DATA UNDER STUDY —
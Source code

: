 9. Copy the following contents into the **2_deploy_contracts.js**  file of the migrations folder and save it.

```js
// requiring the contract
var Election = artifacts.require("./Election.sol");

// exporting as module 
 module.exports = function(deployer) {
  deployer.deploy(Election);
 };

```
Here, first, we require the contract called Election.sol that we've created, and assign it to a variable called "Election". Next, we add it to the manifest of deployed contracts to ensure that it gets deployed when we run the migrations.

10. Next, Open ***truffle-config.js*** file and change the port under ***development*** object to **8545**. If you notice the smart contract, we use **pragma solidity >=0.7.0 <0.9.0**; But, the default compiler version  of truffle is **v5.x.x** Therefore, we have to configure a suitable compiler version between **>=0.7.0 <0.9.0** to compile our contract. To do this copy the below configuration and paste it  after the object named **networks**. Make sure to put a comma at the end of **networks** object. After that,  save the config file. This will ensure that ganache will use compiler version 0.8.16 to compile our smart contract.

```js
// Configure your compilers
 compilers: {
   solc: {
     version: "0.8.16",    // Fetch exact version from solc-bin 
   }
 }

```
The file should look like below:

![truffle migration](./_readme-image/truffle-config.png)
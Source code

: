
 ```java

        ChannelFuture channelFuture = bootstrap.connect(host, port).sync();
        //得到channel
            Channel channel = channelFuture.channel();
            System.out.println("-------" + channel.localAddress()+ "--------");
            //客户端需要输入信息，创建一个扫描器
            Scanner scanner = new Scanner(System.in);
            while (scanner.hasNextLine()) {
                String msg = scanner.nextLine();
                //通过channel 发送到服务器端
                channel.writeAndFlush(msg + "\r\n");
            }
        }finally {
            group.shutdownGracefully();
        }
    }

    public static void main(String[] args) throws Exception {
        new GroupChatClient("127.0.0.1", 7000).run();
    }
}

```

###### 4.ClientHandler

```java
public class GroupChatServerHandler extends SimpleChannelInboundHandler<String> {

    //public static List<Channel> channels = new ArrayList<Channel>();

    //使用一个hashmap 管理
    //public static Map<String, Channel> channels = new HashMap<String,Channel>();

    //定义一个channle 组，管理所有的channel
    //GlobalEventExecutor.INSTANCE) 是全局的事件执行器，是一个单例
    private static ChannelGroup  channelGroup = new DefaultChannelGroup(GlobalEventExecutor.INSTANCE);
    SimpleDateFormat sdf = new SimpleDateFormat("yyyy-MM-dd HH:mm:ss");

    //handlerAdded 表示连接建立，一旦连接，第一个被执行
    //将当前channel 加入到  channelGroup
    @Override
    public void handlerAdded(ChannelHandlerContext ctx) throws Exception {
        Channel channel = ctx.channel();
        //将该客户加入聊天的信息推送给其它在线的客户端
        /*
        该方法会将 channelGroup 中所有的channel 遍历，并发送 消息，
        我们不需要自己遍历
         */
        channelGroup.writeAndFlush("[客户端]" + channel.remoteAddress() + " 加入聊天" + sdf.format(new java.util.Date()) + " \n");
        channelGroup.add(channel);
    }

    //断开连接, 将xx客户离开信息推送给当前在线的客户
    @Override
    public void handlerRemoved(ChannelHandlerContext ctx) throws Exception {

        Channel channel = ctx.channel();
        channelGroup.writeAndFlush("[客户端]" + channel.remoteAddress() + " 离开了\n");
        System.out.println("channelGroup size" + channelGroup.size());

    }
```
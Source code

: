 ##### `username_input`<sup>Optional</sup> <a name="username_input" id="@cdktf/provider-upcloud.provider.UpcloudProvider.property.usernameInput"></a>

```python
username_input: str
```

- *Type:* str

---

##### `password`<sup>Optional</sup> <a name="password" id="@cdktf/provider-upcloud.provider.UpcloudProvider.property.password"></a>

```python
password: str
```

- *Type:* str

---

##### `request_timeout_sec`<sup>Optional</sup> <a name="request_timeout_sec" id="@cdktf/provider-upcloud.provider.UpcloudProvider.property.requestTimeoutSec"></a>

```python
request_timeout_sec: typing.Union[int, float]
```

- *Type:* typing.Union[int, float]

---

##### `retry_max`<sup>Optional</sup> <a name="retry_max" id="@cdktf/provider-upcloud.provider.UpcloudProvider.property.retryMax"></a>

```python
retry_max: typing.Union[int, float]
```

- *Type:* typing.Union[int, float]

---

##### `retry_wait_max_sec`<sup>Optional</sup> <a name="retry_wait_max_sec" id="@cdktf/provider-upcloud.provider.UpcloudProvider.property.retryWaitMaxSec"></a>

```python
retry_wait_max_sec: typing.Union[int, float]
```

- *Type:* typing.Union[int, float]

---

ACTION ITEM — The lines to retype run from the start of the entries through the line containing "Here, first, we"; reproduce them exactly and add nothing.

ANSWER SECTION —
Source code

: 9. Copy the following contents into the **2_deploy_contracts.js**  file of the migrations folder and save it.

```js
// requiring the contract
var Election = artifacts.require("./Election.sol");

// exporting as module 
 module.exports = function(deployer) {
  deployer.deploy(Election);
 };

```
Here, first, we require the contract called Election.sol that we've created, and assign it to a variable called "Election". Next, we add it to the manifest of deployed contracts to ensure that it gets deployed when we run the migrations.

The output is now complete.